Der Fraktionsvorsitzende der Grünen hält einen Grenzausgleich beim CO2 für notwendig.
Berlin Der Grünen-Fraktionsvorsitzende Anton Hofreiter kennt die Vorurteile, schon im Label „Ökopartei“ schwingen sie mit. Den Grünen, so heißt es teils heute noch, mangelt es an Wirtschaftskompetenz. Auch darum hat die Fraktion einen Kongress mit Spitzenmanagern organisiert, auf dem es an diesem Freitag um das Thema „Wohlstand von morgen“ geht.
Ökonomie und Ökologie in einer erneuerten sozialen Marktwirtschaft miteinander zu vereinen, das ist das Ziel. Unter anderem wird Parteichefin Annalena Baerbock mit Siemens-Chef Joe Kaeser über Wege zur sozial-ökologischen Marktwirtschaft diskutieren.
„Wir befinden uns in einem sehr intensiven Dialog mit der Wirtschaft“, sagt Hofreiter im Interview mit dem Handelsblatt. Viele Unternehmen müssten in den kommenden Jahren reinvestieren und ihre Anlagen erneuern. „Sie brauchen jetzt ein verlässliches politisches Signal, wohin die Reise geht.“ Den Grünen gehe es darum, dass jetzt auf Zukunftstechnologien gesetzt werde und Fehlinvestitionen vermieden würden.

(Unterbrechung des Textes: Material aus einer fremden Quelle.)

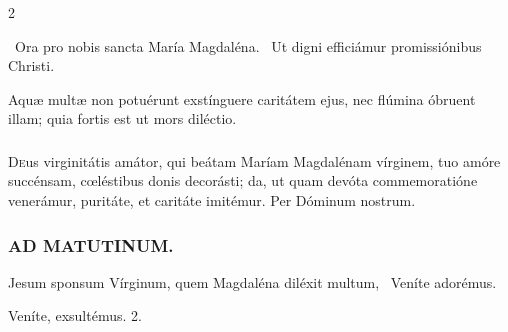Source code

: \documentclass[9pt,twoside]{extarticle}
\begin{document}
\begin{multicols}{2}
{\begin{tightlist}{}
\item {}~Ora pro nobis sancta María Magdaléna. ~Ut digni efficiámur promissiónibus Christi.
\item {} Aquæ multæ non potuérunt exstínguere caritátem ejus, nec flúmina óbruent illam; quia fortis est ut mors diléctio.
\end{tightlist}

\subsubsection*{\center {}}
\lettrine{D}eus virginitátis amátor, qui beátam Maríam Magdalénam vírginem, tuo amóre succénsam, cœléstibus donis decorásti; da, ut quam devóta commemoratióne venerámur, puritáte, et caritáte imitémur. Per Dóminum nostrum.

\subsubsection*{\center \textsc{AD MATUTINUM.}}
\begin{tightlist}{}
\item {} Jesum sponsum Vírginum, quem Magdaléna diléxit multum, \textred{*}~Veníte adorémus.
\item {} Veníte, exsultémus. 2.
\end{tightlist}

}
\end{multicols}
\end{document}
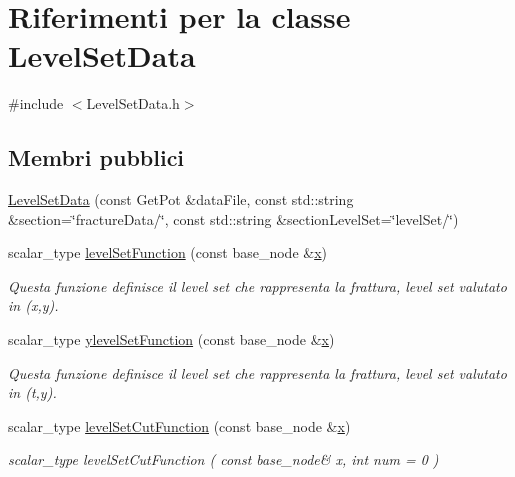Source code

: \hypertarget{classLevelSetData}{\section{Riferimenti per la classe Level\-Set\-Data}
\label{classLevelSetData}
}


{\ttfamily \#include $<$Level\-Set\-Data.\-h$>$}

\subsection*{Membri pubblici}
\begin{DoxyCompactItemize}
\item 
\hyperlink{classLevelSetData_a8b2ab7808f47d9a951327891d65e84be}{Level\-Set\-Data} (const Get\-Pot \&data\-File, const std\-::string \&section=\char`\"{}fracture\-Data/\char`\"{}, const std\-::string \&section\-Level\-Set=\char`\"{}level\-Set/\char`\"{})
\item 
scalar\-\_\-type \hyperlink{classLevelSetData_a665241939c12bad26face4d997e655ce}{level\-Set\-Function} (const base\-\_\-node \&\hyperlink{risultati__bastian_8m_a9336ebf25087d91c818ee6e9ec29f8c1}{x})
\begin{DoxyCompactList}\small\item\em Questa funzione definisce il level set che rappresenta la frattura, level set valutato in (x,y). \end{DoxyCompactList}\item 
scalar\-\_\-type \hyperlink{classLevelSetData_a732ae59581206d4f94237e54bc0071e3}{ylevel\-Set\-Function} (const base\-\_\-node \&\hyperlink{risultati__bastian_8m_a9336ebf25087d91c818ee6e9ec29f8c1}{x})
\begin{DoxyCompactList}\small\item\em Questa funzione definisce il level set che rappresenta la frattura, level set valutato in (t,y). \end{DoxyCompactList}\item 
scalar\-\_\-type \hyperlink{classLevelSetData_a60ea6aa9991dfdae4e4a3950ed8db66c}{level\-Set\-Cut\-Function} (const base\-\_\-node \&\hyperlink{risultati__bastian_8m_a9336ebf25087d91c818ee6e9ec29f8c1}{x})
\begin{DoxyCompactList}\small\item\em scalar\-\_\-type level\-Set\-Cut\-Function ( const base\-\_\-node\& x, int num = 0 ) \end{DoxyCompactList}\item 

\end{DoxyCompactItemize}

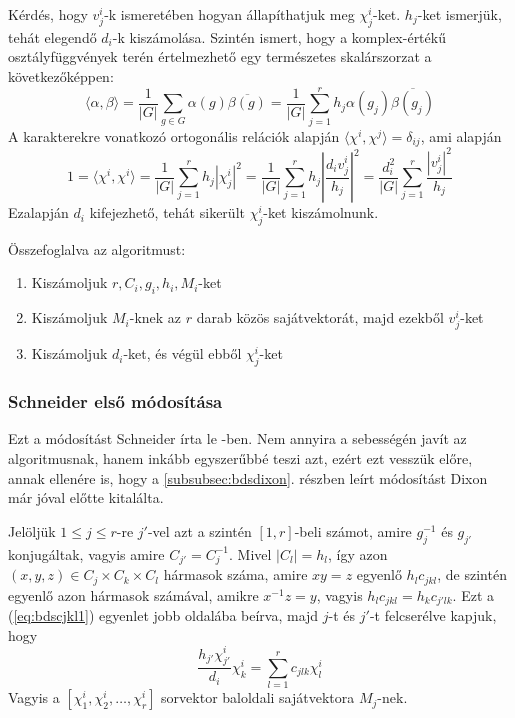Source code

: Kérdés, hogy $v^i_j$-k ismeretében hogyan állapíthatjuk meg $\chi^i_j$-ket.
$h_j$-ket ismerjük, tehát elegendő $d_i$-k kiszámolása.
Szintén ismert, hogy a komplex-értékű osztályfüggvények terén értelmezhető egy természetes skalárszorzat a következőképpen:
\begin{equation}
\label{eq:bdsscalar}
\langle \alpha, \beta \rangle = \frac{1}{|G|}\sum_{g\in G}\alpha(g)\overline{\beta(g)} = \frac{1}{|G|}\sum_{j=1}^r h_j \alpha(g_j) \overline{\beta(g_j)}
\end{equation}
A karakterekre vonatkozó ortogonális relációk alapján $\langle \chi^i, \chi^j \rangle = \delta_{ij}$, ami alapján
\begin{equation}
\label{eq:bdsdi1}
1 = \langle \chi^i, \chi^i \rangle = \frac{1}{|G|}\sum_{j=1}^r h_j |\chi^i_j|^2 = \frac{1}{|G|}\sum_{j=1}^r h_j \left|\frac{d_i v^i_j}{h_j}\right|^2 = 
\frac{d_i^2}{|G|}\sum_{j=1}^r \frac{|v^i_j|^2}{h_j}
\end{equation}
Ezalapján $d_i$ kifejezhető, tehát sikerült $\chi^i_j$-ket kiszámolnunk.

\noindent
Összefoglalva az algoritmust:
\begin{enumerate}
\item Kiszámoljuk $r, C_i, g_i, h_i, M_i$-ket
\item Kiszámoljuk $M_i$-knek az $r$ darab közös sajátvektorát, majd ezekből $v^i_j$-ket
\item Kiszámoljuk $d_i$-ket, és végül ebből $\chi^i_j$-ket
\end{enumerate}

\subsubsection{Schneider első módosítása}
\label{subsubsec:bdssch1}
Ezt a módosítást Schneider írta le \cite{Sch90}-ben.
Nem annyira a sebességén javít az algoritmusnak, hanem inkább egyszerűbbé teszi azt, ezért ezt vesszük előre,
annak ellenére is, hogy a \ref{subsubsec:bdsdixon}. részben leírt módosítást Dixon már jóval előtte kitalálta.

Jelöljük $1\le j \le r$-re $j'$-vel azt a szintén $[1, r]$-beli számot, amire $g_j^{-1}$ és $g_{j'}$ konjugáltak,
vagyis amire $C_{j'}=C_j^{-1}$. Mivel $|C_l|=h_l$, így azon $(x, y, z)\in C_j \times C_k \times C_l$ hármasok száma,
amire $xy=z$ egyenlő $h_l c_{jkl}$, de szintén egyenlő azon hármasok számával, amikre $x^{-1}z=y$, vagyis $h_l c_{jkl}=h_k c_{j'lk}$.
Ezt a (\ref{eq:bdscjkl1}) egyenlet jobb oldalába beírva, majd $j$-t és $j'$-t felcserélve kapjuk, hogy
\begin{equation}
\label{eq:bdssch1}
\frac{h_{j'}\chi^i_{j'}}{d_i}\chi^i_k=\sum_{l=1}^r c_{jlk}\chi^i_l
\end{equation}
Vagyis a $[\chi^i_1, \chi^i_2, \dots, \chi^i_r]$ sorvektor baloldali sajátvektora $M_j$-nek.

Hofreiter spricht hier von drei Schwerpunkten grüner Politik: Forschung, finanziellen Hilfen, gekoppelt an einen klaren ordnungsrechtlichen Rahmen, aber auch Maßnahmen, die verhindern, dass die globalen Wettbewerbsbedingungen ungleich sind, etwa per Grenzausgleich. Dass das „Protektionismus im grünen Gewand“ sein könnte, weist er zurück. „Dass mancher das so deuten möchte, damit ist zu rechnen. Ich halte es aber für eine böswillige Interpretation.“
Der gebürtige Bayer ist Jahrgang 1970 und langjähriges Grünen-Mitglied. 2005 wurde der Biologe in den Bundestag gewählt. Seit den Bundestagswahlen 2013 steht er zusammen mit Katrin Göring-Eckardt an der Spitze der Grünen Bundestagsfraktion.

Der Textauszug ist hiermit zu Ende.